PROBLEM REQUIREMENTS:
Each line below containing the word "UserSecretsConfigurationExtensions" needs to be shown.

▬▬▬▬▬▬

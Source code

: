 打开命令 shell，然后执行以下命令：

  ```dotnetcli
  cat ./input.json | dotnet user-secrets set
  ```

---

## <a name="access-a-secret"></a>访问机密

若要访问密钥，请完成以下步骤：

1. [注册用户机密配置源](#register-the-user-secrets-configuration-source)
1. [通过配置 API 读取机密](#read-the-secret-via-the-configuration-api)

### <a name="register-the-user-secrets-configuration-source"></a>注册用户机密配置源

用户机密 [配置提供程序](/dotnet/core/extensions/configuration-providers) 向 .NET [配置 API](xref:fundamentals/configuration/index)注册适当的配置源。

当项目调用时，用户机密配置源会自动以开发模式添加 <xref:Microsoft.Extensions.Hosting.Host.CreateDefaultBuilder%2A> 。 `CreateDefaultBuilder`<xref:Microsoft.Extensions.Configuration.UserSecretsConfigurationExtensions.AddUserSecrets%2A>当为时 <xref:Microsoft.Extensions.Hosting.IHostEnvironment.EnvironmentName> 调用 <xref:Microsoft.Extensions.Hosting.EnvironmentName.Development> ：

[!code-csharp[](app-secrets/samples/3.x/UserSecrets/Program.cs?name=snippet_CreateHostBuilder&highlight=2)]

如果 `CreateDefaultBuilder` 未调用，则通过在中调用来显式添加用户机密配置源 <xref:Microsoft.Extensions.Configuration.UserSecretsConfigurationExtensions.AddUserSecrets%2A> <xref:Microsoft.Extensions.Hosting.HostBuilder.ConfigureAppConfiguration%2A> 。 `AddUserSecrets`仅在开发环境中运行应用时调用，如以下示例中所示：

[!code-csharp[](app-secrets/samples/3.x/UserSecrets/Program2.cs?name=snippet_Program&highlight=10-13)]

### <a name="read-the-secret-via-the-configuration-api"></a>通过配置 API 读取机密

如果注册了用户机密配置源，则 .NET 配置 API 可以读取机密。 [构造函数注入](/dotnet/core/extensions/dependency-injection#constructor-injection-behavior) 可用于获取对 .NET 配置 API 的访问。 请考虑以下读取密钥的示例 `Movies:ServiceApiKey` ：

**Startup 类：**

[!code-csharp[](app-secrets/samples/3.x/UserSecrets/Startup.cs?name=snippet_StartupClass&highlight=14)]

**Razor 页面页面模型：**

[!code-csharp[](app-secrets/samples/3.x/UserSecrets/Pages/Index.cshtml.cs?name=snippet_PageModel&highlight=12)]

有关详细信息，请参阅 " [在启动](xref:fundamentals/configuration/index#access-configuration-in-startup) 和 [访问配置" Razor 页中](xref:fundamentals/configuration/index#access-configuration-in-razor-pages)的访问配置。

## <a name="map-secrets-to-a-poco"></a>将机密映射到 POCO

▬▬▬▬▬▬

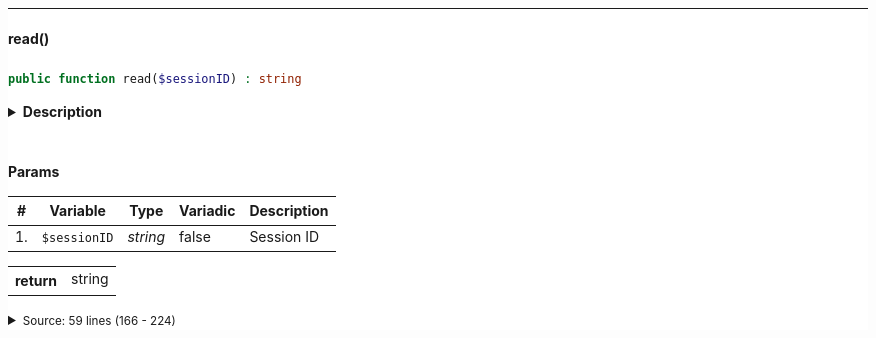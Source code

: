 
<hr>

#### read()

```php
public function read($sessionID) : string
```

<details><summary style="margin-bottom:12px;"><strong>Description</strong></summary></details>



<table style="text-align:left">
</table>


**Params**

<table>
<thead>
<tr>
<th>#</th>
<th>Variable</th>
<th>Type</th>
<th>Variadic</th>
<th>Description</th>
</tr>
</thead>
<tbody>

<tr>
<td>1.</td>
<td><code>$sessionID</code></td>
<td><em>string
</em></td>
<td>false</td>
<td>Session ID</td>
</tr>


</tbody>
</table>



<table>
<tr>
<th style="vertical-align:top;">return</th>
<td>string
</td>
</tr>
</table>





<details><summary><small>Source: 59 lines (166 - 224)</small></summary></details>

▬▬▬▬▬▬

SOLUTION TO THIS EXERCISE:
当项目调用时，用户机密配置源会自动以开发模式添加 <xref:Microsoft.Extensions.Hosting.Host.CreateDefaultBuilder%2A> 。 `CreateDefaultBuilder`<xref:Microsoft.Extensions.Configuration.UserSecretsConfigurationExtensions.AddUserSecrets%2A>当为时 <xref:Microsoft.Extensions.Hosting.IHostEnvironment.EnvironmentName> 调用 <xref:Microsoft.Extensions.Hosting.EnvironmentName.Development> ：
如果 `CreateDefaultBuilder` 未调用，则通过在中调用来显式添加用户机密配置源 <xref:Microsoft.Extensions.Configuration.UserSecretsConfigurationExtensions.AddUserSecrets%2A> <xref:Microsoft.Extensions.Hosting.HostBuilder.ConfigureAppConfiguration%2A> 。 `AddUserSecrets`仅在开发环境中运行应用时调用，如以下示例中所示：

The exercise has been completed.